Required action: What you give back should match the entries below character for character.

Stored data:

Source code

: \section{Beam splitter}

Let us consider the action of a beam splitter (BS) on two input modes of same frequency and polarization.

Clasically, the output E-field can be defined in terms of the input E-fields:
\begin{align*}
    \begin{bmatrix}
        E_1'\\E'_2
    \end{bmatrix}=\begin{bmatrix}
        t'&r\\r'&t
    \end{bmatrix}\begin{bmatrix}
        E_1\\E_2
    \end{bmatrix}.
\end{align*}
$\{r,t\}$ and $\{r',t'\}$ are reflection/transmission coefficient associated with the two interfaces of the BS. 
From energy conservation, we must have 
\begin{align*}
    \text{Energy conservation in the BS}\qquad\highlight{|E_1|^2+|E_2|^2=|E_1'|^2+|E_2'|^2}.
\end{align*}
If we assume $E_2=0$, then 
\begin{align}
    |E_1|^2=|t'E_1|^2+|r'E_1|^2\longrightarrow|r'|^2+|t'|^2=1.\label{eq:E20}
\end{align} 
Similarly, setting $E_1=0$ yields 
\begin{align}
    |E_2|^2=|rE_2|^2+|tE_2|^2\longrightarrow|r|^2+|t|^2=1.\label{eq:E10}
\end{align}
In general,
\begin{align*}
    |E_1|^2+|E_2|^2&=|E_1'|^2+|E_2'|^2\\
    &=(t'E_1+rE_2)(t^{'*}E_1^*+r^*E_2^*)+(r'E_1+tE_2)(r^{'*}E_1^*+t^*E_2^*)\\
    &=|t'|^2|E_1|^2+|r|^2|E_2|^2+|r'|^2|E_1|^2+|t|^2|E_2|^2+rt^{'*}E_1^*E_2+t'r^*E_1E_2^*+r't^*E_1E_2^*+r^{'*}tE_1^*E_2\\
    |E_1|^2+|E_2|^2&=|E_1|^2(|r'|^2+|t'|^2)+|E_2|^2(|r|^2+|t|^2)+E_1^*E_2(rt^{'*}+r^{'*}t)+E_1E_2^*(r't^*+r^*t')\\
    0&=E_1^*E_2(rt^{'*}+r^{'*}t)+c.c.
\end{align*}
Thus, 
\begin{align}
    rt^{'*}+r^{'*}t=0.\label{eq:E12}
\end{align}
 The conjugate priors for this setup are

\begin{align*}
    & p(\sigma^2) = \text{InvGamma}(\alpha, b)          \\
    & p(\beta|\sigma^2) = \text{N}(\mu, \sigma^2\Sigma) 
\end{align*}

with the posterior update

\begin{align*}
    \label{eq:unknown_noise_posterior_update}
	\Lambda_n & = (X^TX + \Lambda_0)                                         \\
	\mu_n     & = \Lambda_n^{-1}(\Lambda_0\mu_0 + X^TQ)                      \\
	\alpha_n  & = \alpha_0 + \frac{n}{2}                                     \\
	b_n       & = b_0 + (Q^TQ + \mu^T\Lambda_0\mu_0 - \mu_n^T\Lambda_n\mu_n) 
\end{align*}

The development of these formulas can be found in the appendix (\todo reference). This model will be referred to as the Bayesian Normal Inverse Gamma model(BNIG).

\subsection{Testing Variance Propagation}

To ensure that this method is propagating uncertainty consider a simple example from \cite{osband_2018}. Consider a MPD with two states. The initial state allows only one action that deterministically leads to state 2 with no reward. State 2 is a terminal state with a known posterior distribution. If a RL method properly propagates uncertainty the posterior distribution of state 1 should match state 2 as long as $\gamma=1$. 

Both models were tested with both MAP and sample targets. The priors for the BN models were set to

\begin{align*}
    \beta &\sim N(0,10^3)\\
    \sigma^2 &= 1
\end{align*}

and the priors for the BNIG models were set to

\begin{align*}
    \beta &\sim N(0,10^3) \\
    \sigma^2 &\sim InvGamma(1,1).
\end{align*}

Answer area:
Source code

: \section{Beam splitter}

Let us consider the action of a beam splitter (BS) on two input modes of same frequency and polarization.

Clasically, the output E-field can be defined in terms of the input E-fields:
\begin{align*}
    \begin{bmatrix}
        E_1'\\E'_2
    \end{bmatrix}=\begin{bmatrix}
        t'&r\\r'&t
    \end{bmatrix}\begin{bmatrix}
        E_1\\E_2
    \end{bmatrix}.
\end{align*}
$\{r,t\}$ and $\{r',t'\}$ are reflection/transmission coefficient associated with the two interfaces of the BS. 
From energy conservation, we must have 
\begin{align*}
    \text{Energy conservation in the BS}\qquad\highlight{|E_1|^2+|E_2|^2=|E_1'|^2+|E_2'|^2}.
\end{align*}
If we assume $E_2=0$, then 
\begin{align}
    |E_1|^2=|t'E_1|^2+|r'E_1|^2\longrightarrow|r'|^2+|t'|^2=1.\label{eq:E20}
\end{align} 
Similarly, setting $E_1=0$ yields 
\begin{align}
    |E_2|^2=|rE_2|^2+|tE_2|^2\longrightarrow|r|^2+|t|^2=1.\label{eq:E10}
\end{align}
In general,
\begin{align*}
    |E_1|^2+|E_2|^2&=|E_1'|^2+|E_2'|^2\\
    &=(t'E_1+rE_2)(t^{'*}E_1^*+r^*E_2^*)+(r'E_1+tE_2)(r^{'*}E_1^*+t^*E_2^*)\\
    &=|t'|^2|E_1|^2+|r|^2|E_2|^2+|r'|^2|E_1|^2+|t|^2|E_2|^2+rt^{'*}E_1^*E_2+t'r^*E_1E_2^*+r't^*E_1E_2^*+r^{'*}tE_1^*E_2\\
    |E_1|^2+|E_2|^2&=|E_1|^2(|r'|^2+|t'|^2)+|E_2|^2(|r|^2+|t|^2)+E_1^*E_2(rt^{'*}+r^{'*}t)+E_1E_2^*(r't^*+r^*t')\\
    0&=E_1^*E_2(rt^{'*}+r^{'*}t)+c.c.
\end{align*}
Thus, 
\begin{align}
    rt^{'*}+r^{'*}t=0.\label{eq:E12}
\end{align}
 The conjugate priors for this setup are

\begin{align*}
    & p(\sigma^2) = \text{InvGamma}(\alpha, b)          \\
    & p(\beta|\sigma^2) = \text{N}(\mu, \sigma^2\Sigma) 
\end{align*}

with the posterior update

\begin{align*}
    \label{eq:unknown_noise_posterior_update}
	\Lambda_n & = (X^TX + \Lambda_0)                                         \\
	\mu_n     & = \Lambda_n^{-1}(\Lambda_0\mu_0 + X^TQ)                      \\
	\alpha_n  & = \alpha_0 + \frac{n}{2}                                     \\
	b_n       & = b_0 + (Q^TQ + \mu^T\Lambda_0\mu_0 - \mu_n^T\Lambda_n\mu_n) 
\end{align*}

The development of these formulas can be found in the appendix (\todo reference). This model will be referred to as the Bayesian Normal Inverse Gamma model(BNIG).

\subsection{Testing Variance Propagation}

To ensure that this method is propagating uncertainty consider a simple example from \cite{osband_2018}. Consider a MPD with two states. The initial state allows only one action that deterministically leads to state 2 with no reward. State 2 is a terminal state with a known posterior distribution. If a RL method properly propagates uncertainty the posterior distribution of state 1 should match state 2 as long as $\gamma=1$. 

Both models were tested with both MAP and sample targets. The priors for the BN models were set to

\begin{align*}
    \beta &\sim N(0,10^3)\\
    \sigma^2 &= 1
\end{align*}

and the priors for the BNIG models were set to

\begin{align*}
    \beta &\sim N(0,10^3) \\
    \sigma^2 &\sim InvGamma(1,1).
\end{align*}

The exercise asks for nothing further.